> [TASK ITEM]
None of the images should appear in your copy. Transcribe the data in full.

------------------------------------

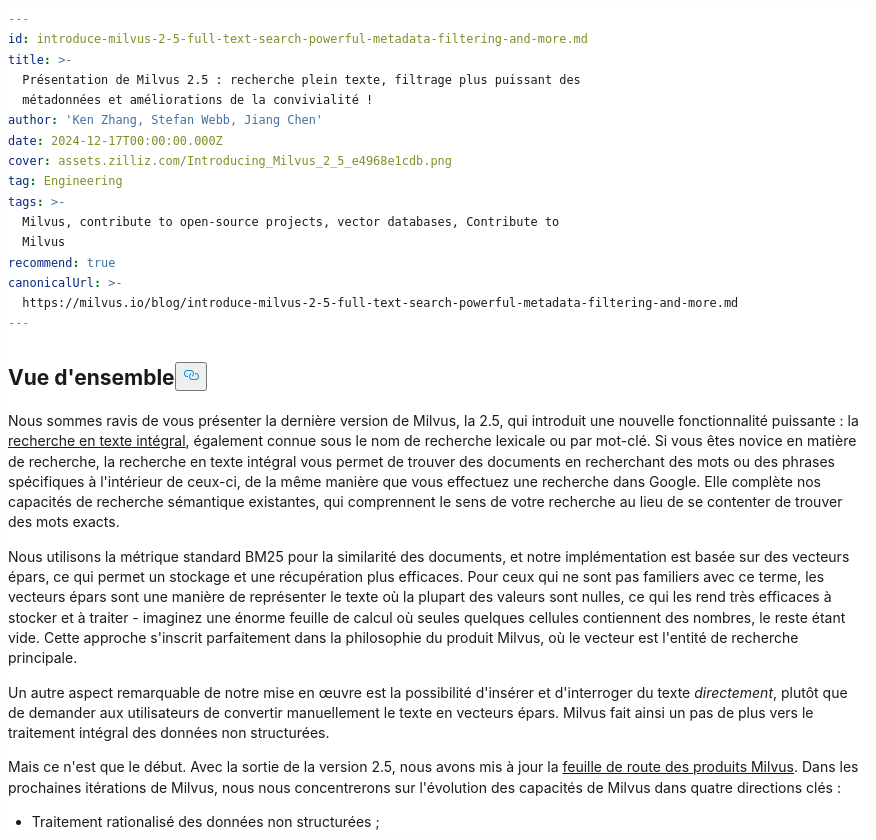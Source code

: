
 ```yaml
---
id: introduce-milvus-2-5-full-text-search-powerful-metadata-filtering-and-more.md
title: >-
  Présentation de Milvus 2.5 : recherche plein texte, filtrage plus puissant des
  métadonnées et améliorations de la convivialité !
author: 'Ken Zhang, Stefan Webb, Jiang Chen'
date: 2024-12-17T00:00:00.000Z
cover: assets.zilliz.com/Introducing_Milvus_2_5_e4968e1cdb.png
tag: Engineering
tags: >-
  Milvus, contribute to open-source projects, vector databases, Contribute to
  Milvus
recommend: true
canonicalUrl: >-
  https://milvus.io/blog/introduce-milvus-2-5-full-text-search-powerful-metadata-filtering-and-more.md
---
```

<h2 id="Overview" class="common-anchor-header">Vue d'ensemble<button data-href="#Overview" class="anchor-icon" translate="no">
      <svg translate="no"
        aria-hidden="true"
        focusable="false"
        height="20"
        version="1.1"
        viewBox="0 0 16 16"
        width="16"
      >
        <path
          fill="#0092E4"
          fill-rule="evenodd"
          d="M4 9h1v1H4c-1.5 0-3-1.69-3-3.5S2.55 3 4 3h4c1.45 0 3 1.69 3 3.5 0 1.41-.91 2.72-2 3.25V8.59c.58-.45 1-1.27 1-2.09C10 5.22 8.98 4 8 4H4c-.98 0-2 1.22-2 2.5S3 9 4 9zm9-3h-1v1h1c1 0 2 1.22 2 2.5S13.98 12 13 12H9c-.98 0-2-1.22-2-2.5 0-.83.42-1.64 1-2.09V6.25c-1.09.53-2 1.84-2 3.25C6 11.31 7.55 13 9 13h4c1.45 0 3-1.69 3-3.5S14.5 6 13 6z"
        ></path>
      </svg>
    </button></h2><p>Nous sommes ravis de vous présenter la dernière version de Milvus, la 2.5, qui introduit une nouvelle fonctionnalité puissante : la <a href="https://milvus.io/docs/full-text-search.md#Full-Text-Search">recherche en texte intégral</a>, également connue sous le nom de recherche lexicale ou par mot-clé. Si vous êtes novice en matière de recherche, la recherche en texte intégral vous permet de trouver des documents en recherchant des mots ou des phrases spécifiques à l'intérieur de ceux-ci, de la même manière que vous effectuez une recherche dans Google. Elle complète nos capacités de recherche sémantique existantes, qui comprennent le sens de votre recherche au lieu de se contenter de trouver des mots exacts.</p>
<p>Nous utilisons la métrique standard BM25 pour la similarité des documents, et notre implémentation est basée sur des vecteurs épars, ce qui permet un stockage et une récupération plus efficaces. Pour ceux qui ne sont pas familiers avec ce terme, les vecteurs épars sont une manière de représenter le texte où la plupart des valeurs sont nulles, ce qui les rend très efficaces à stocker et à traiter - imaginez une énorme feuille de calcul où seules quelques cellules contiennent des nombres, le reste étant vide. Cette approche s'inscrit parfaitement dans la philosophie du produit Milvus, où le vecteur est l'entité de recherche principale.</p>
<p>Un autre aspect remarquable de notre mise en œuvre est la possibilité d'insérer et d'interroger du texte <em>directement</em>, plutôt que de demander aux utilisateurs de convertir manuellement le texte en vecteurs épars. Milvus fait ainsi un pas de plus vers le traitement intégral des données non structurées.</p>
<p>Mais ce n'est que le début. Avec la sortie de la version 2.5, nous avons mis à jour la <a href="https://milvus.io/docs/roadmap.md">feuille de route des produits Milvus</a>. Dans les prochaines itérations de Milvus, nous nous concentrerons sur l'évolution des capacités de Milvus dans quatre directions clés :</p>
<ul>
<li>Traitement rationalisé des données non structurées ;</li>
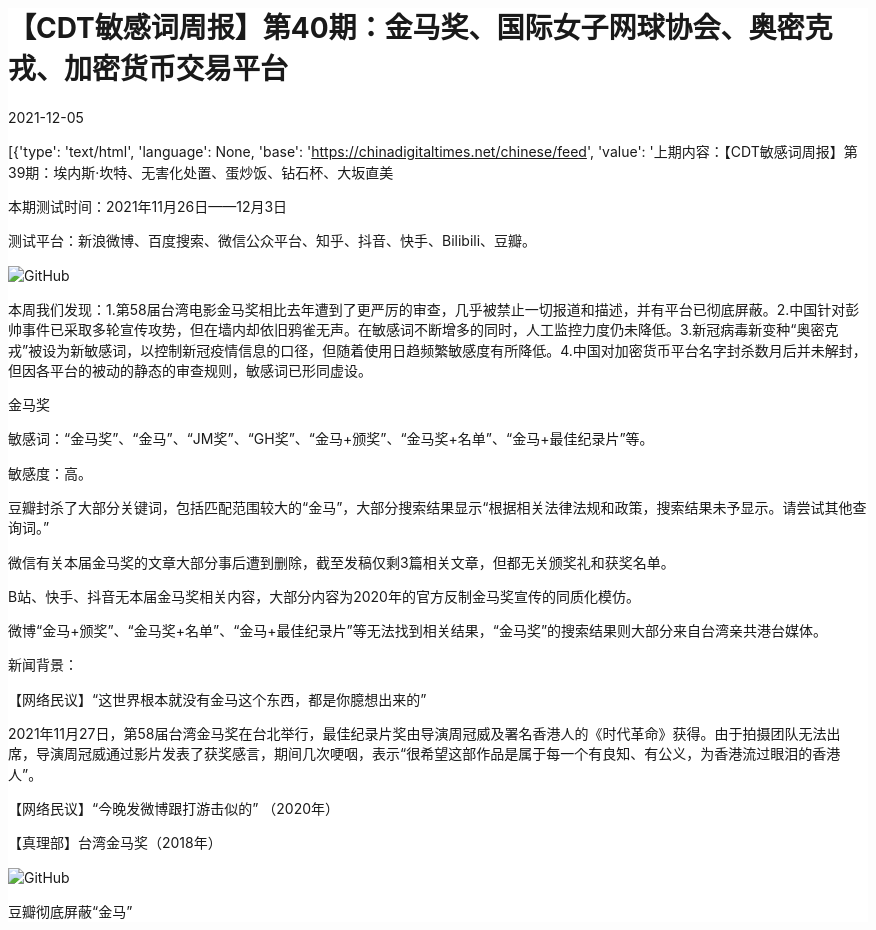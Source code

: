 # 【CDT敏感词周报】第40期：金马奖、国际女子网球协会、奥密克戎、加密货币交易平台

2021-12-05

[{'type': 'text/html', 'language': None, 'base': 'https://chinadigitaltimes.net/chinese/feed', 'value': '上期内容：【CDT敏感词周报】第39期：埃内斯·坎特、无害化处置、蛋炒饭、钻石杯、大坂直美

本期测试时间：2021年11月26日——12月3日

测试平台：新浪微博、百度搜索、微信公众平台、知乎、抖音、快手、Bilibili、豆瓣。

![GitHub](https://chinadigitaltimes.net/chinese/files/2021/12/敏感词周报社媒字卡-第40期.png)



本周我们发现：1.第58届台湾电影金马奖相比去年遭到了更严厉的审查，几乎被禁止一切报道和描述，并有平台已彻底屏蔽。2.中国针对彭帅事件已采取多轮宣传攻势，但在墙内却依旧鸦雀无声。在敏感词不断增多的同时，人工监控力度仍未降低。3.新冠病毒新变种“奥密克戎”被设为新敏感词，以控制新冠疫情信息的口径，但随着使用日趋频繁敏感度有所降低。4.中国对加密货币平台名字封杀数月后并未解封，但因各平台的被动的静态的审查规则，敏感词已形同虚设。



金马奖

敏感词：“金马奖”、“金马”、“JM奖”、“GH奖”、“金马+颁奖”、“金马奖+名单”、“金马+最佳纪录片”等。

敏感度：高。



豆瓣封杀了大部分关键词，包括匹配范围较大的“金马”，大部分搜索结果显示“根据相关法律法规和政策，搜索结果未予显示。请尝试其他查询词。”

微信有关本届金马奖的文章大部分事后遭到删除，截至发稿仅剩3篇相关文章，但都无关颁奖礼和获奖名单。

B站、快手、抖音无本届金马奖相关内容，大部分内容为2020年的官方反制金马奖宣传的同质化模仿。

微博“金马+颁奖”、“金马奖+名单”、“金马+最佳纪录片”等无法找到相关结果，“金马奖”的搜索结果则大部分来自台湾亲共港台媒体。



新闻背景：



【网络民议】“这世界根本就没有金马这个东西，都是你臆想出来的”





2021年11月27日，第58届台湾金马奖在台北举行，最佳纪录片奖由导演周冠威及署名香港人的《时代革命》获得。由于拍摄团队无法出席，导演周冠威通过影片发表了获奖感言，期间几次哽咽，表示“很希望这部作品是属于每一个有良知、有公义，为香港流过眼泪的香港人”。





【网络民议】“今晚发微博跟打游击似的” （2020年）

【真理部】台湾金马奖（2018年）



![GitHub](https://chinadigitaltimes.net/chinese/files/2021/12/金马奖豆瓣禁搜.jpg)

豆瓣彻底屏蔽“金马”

------------------------------------

> [RESULT OF THE TASK]
Source code

:
 ```yaml
---
id: introduce-milvus-2-5-full-text-search-powerful-metadata-filtering-and-more.md
title: >-
  Présentation de Milvus 2.5 : recherche plein texte, filtrage plus puissant des
  métadonnées et améliorations de la convivialité !
author: 'Ken Zhang, Stefan Webb, Jiang Chen'
date: 2024-12-17T00:00:00.000Z
cover: assets.zilliz.com/Introducing_Milvus_2_5_e4968e1cdb.png
tag: Engineering
tags: >-
  Milvus, contribute to open-source projects, vector databases, Contribute to
  Milvus
recommend: true
canonicalUrl: >-
  https://milvus.io/blog/introduce-milvus-2-5-full-text-search-powerful-metadata-filtering-and-more.md
---
```

<h2 id="Overview" class="common-anchor-header">Vue d'ensemble<button data-href="#Overview" class="anchor-icon" translate="no">
      <svg translate="no"
        aria-hidden="true"
        focusable="false"
        height="20"
        version="1.1"
        viewBox="0 0 16 16"
        width="16"
      >
        <path
          fill="#0092E4"
          fill-rule="evenodd"
          d="M4 9h1v1H4c-1.5 0-3-1.69-3-3.5S2.55 3 4 3h4c1.45 0 3 1.69 3 3.5 0 1.41-.91 2.72-2 3.25V8.59c.58-.45 1-1.27 1-2.09C10 5.22 8.98 4 8 4H4c-.98 0-2 1.22-2 2.5S3 9 4 9zm9-3h-1v1h1c1 0 2 1.22 2 2.5S13.98 12 13 12H9c-.98 0-2-1.22-2-2.5 0-.83.42-1.64 1-2.09V6.25c-1.09.53-2 1.84-2 3.25C6 11.31 7.55 13 9 13h4c1.45 0 3-1.69 3-3.5S14.5 6 13 6z"
        ></path>
      </svg>
    </button></h2><p>Nous sommes ravis de vous présenter la dernière version de Milvus, la 2.5, qui introduit une nouvelle fonctionnalité puissante : la <a href="https://milvus.io/docs/full-text-search.md#Full-Text-Search">recherche en texte intégral</a>, également connue sous le nom de recherche lexicale ou par mot-clé. Si vous êtes novice en matière de recherche, la recherche en texte intégral vous permet de trouver des documents en recherchant des mots ou des phrases spécifiques à l'intérieur de ceux-ci, de la même manière que vous effectuez une recherche dans Google. Elle complète nos capacités de recherche sémantique existantes, qui comprennent le sens de votre recherche au lieu de se contenter de trouver des mots exacts.</p>
<p>Nous utilisons la métrique standard BM25 pour la similarité des documents, et notre implémentation est basée sur des vecteurs épars, ce qui permet un stockage et une récupération plus efficaces. Pour ceux qui ne sont pas familiers avec ce terme, les vecteurs épars sont une manière de représenter le texte où la plupart des valeurs sont nulles, ce qui les rend très efficaces à stocker et à traiter - imaginez une énorme feuille de calcul où seules quelques cellules contiennent des nombres, le reste étant vide. Cette approche s'inscrit parfaitement dans la philosophie du produit Milvus, où le vecteur est l'entité de recherche principale.</p>
<p>Un autre aspect remarquable de notre mise en œuvre est la possibilité d'insérer et d'interroger du texte <em>directement</em>, plutôt que de demander aux utilisateurs de convertir manuellement le texte en vecteurs épars. Milvus fait ainsi un pas de plus vers le traitement intégral des données non structurées.</p>
<p>Mais ce n'est que le début. Avec la sortie de la version 2.5, nous avons mis à jour la <a href="https://milvus.io/docs/roadmap.md">feuille de route des produits Milvus</a>. Dans les prochaines itérations de Milvus, nous nous concentrerons sur l'évolution des capacités de Milvus dans quatre directions clés :</p>
<ul>
<li>Traitement rationalisé des données non structurées ;</li>
Source code

: # 【CDT敏感词周报】第40期：金马奖、国际女子网球协会、奥密克戎、加密货币交易平台

2021-12-05

[{'type': 'text/html', 'language': None, 'base': 'https://chinadigitaltimes.net/chinese/feed', 'value': '上期内容：【CDT敏感词周报】第39期：埃内斯·坎特、无害化处置、蛋炒饭、钻石杯、大坂直美

本期测试时间：2021年11月26日——12月3日

测试平台：新浪微博、百度搜索、微信公众平台、知乎、抖音、快手、Bilibili、豆瓣。

![GitHub](https://chinadigitaltimes.net/chinese/files/2021/12/敏感词周报社媒字卡-第40期.png)



本周我们发现：1.第58届台湾电影金马奖相比去年遭到了更严厉的审查，几乎被禁止一切报道和描述，并有平台已彻底屏蔽。2.中国针对彭帅事件已采取多轮宣传攻势，但在墙内却依旧鸦雀无声。在敏感词不断增多的同时，人工监控力度仍未降低。3.新冠病毒新变种“奥密克戎”被设为新敏感词，以控制新冠疫情信息的口径，但随着使用日趋频繁敏感度有所降低。4.中国对加密货币平台名字封杀数月后并未解封，但因各平台的被动的静态的审查规则，敏感词已形同虚设。



金马奖

敏感词：“金马奖”、“金马”、“JM奖”、“GH奖”、“金马+颁奖”、“金马奖+名单”、“金马+最佳纪录片”等。

敏感度：高。



豆瓣封杀了大部分关键词，包括匹配范围较大的“金马”，大部分搜索结果显示“根据相关法律法规和政策，搜索结果未予显示。请尝试其他查询词。”

微信有关本届金马奖的文章大部分事后遭到删除，截至发稿仅剩3篇相关文章，但都无关颁奖礼和获奖名单。

B站、快手、抖音无本届金马奖相关内容，大部分内容为2020年的官方反制金马奖宣传的同质化模仿。

微博“金马+颁奖”、“金马奖+名单”、“金马+最佳纪录片”等无法找到相关结果，“金马奖”的搜索结果则大部分来自台湾亲共港台媒体。



新闻背景：



【网络民议】“这世界根本就没有金马这个东西，都是你臆想出来的”





2021年11月27日，第58届台湾金马奖在台北举行，最佳纪录片奖由导演周冠威及署名香港人的《时代革命》获得。由于拍摄团队无法出席，导演周冠威通过影片发表了获奖感言，期间几次哽咽，表示“很希望这部作品是属于每一个有良知、有公义，为香港流过眼泪的香港人”。





【网络民议】“今晚发微博跟打游击似的” （2020年）

【真理部】台湾金马奖（2018年）



![GitHub](https://chinadigitaltimes.net/chinese/files/2021/12/金马奖豆瓣禁搜.jpg)

豆瓣彻底屏蔽“金马”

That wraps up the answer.